Document images with source code:

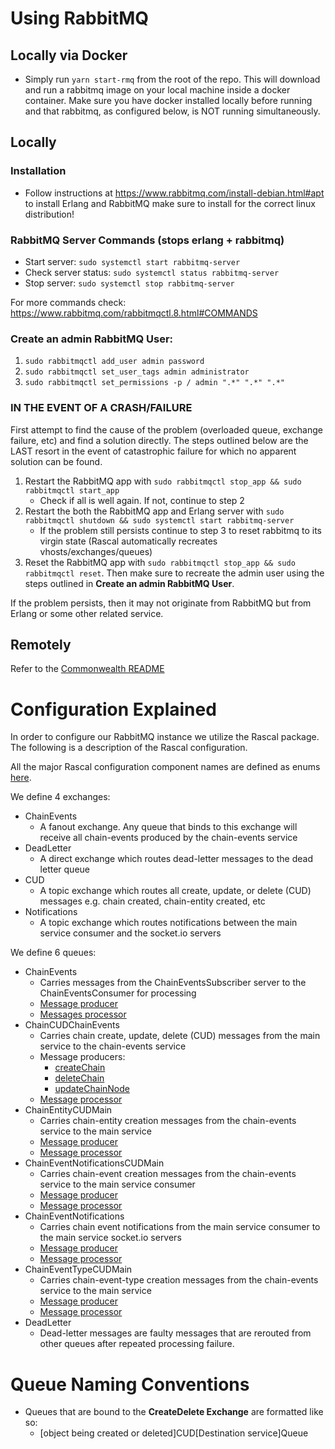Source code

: # Using RabbitMQ

## Locally via Docker
- Simply run `yarn start-rmq` from the root of the repo. This will download and run a rabbitmq image on your local machine inside a docker container. Make sure you have docker installed locally before running and that rabbitmq, as configured below, is NOT running simultaneously.

## Locally
### Installation
- Follow instructions at https://www.rabbitmq.com/install-debian.html#apt to install Erlang and RabbitMQ make sure to install for the correct linux distribution!

### RabbitMQ Server Commands (stops erlang + rabbitmq)
- Start server: `sudo systemctl start rabbitmq-server`
- Check server status: `sudo systemctl status rabbitmq-server`
- Stop server: `sudo systemctl stop rabbitmq-server`

For more commands check: https://www.rabbitmq.com/rabbitmqctl.8.html#COMMANDS

### Create an admin RabbitMQ User:
1. `sudo rabbitmqctl add_user admin password`
2. `sudo rabbitmqctl set_user_tags admin administrator`
3. `sudo rabbitmqctl set_permissions -p / admin ".*" ".*" ".*"`


### IN THE EVENT OF A CRASH/FAILURE
First attempt to find the cause of the problem (overloaded queue, exchange failure, etc) and find a solution directly. 
The steps outlined below are the LAST resort in the event of catastrophic failure for which no apparent solution can be found.
1. Restart the RabbitMQ app with `sudo rabbitmqctl stop_app && sudo rabbitmqctl start_app`
   - Check if all is well again. If not, continue to step 2
2. Restart the both the RabbitMQ app and Erlang server with `sudo rabbitmqctl shutdown && sudo systemctl start rabbitmq-server`
   - If the problem still persists continue to step 3 to reset rabbitmq to its virgin state (Rascal automatically recreates vhosts/exchanges/queues)
3. Reset the RabbitMQ app with `sudo rabbitmqctl stop_app && sudo rabbitmqctl reset`. Then make sure to recreate the admin user
using the steps outlined in **Create an admin RabbitMQ User**.
   
If the problem persists, then it may not originate from RabbitMQ but from Erlang or some other related service.

## Remotely
Refer to the [Commonwealth README](/packages/commonwealth/README.md)


# Configuration Explained
In order to configure our RabbitMQ instance we utilize the Rascal package. The following is a description of the Rascal
configuration.

All the major Rascal configuration component names are defined as enums [here](./types/index.ts).

We define 4 exchanges:
- ChainEvents
  - A fanout exchange. Any queue that binds to this exchange will receive all chain-events produced by the chain-events service
- DeadLetter
  - A direct exchange which routes dead-letter messages to the dead letter queue
- CUD
  - A topic exchange which routes all create, update, or delete (CUD) messages e.g. chain created, chain-entity created, etc
- Notifications
  - A topic exchange which routes notifications between the main service consumer and the socket.io servers

We define 6 queues:
- ChainEvents
  - Carries messages from the ChainEventsSubscriber server to the ChainEventsConsumer for processing
  - [Message producer](../../../chain-events/services/ChainEventsConsumer/ChainEventHandlers/rabbitMQ.ts)
  - [Messages processor](../../../chain-events/services/ChainEventsConsumer/MessageProcessors/ChainEventsQueue.ts)
- ChainCUDChainEvents
  - Carries chain create, update, delete (CUD) messages from the main service to the chain-events service
  - Message producers:
    - [createChain](../../../commonwealth/server/routes/createChain.ts)
    - [deleteChain](../../../commonwealth/server/routes/deleteChain.ts)
    - [updateChainNode](../../../commonwealth/server/routes/updateChainNode.ts)
  - [Message processor](../../../chain-events/services/ChainEventsConsumer/MessageProcessors/ChainCUDChainEventsQueue.ts)
- ChainEntityCUDMain
  - Carries chain-entity creation messages from the chain-events service to the main service
  - [Message producer](../../../chain-events/services/ChainEventsConsumer/ChainEventHandlers/entityArchival.ts)
  - [Message processor](../../../commonwealth/server/CommonwealthConsumer/messageProcessors/chainEntityCUDQueue.ts)
- ChainEventNotificationsCUDMain
  - Carries chain-event creation messages from the chain-events service to the main service consumer
  - [Message producer](../../../chain-events/services/ChainEventsConsumer/ChainEventHandlers/notification.ts)
  - [Message processor](../../../commonwealth/server/CommonwealthConsumer/messageProcessors/chainEventNotificationsCUDQueue.ts)
- ChainEventNotifications
  - Carries chain event notifications from the main service consumer to the main service socket.io servers
  - [Message producer](../../../commonwealth/server/CommonwealthConsumer/messageProcessors/chainEventNotificationsCUDQueue.ts)
  - [Message processor](../../../commonwealth/server/socket/index.ts)
- ChainEventTypeCUDMain
  - Carries chain-event-type creation messages from the chain-events service to the main service
  - [Message producer](../../../chain-events/services/ChainEventsConsumer/ChainEventHandlers/storage.ts)
  - [Message processor](../../../commonwealth/server/CommonwealthConsumer/messageProcessors/chainEventTypeCUDQueue.ts)
- DeadLetter
  - Dead-letter messages are faulty messages that are rerouted from other queues after repeated processing failure.

# Queue Naming Conventions
- Queues that are bound to the **CreateDelete Exchange** are formatted like so:
    - [object being created or deleted]CUD[Destination service]Queue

- _Work instructions_
Only one stretch of the records above is wanted: the lines between the one holding "rabbitmqctl add_user admin" and the one holding "- If the problem", inclusive, reproduced exactly.

- _Problem solution_
1. `sudo rabbitmqctl add_user admin password`
2. `sudo rabbitmqctl set_user_tags admin administrator`
3. `sudo rabbitmqctl set_permissions -p / admin ".*" ".*" ".*"`


### IN THE EVENT OF A CRASH/FAILURE
First attempt to find the cause of the problem (overloaded queue, exchange failure, etc) and find a solution directly. 
The steps outlined below are the LAST resort in the event of catastrophic failure for which no apparent solution can be found.
1. Restart the RabbitMQ app with `sudo rabbitmqctl stop_app && sudo rabbitmqctl start_app`
   - Check if all is well again. If not, continue to step 2
2. Restart the both the RabbitMQ app and Erlang server with `sudo rabbitmqctl shutdown && sudo systemctl start rabbitmq-server`
   - If the problem still persists continue to step 3 to reset rabbitmq to its virgin state (Rascal automatically recreates vhosts/exchanges/queues)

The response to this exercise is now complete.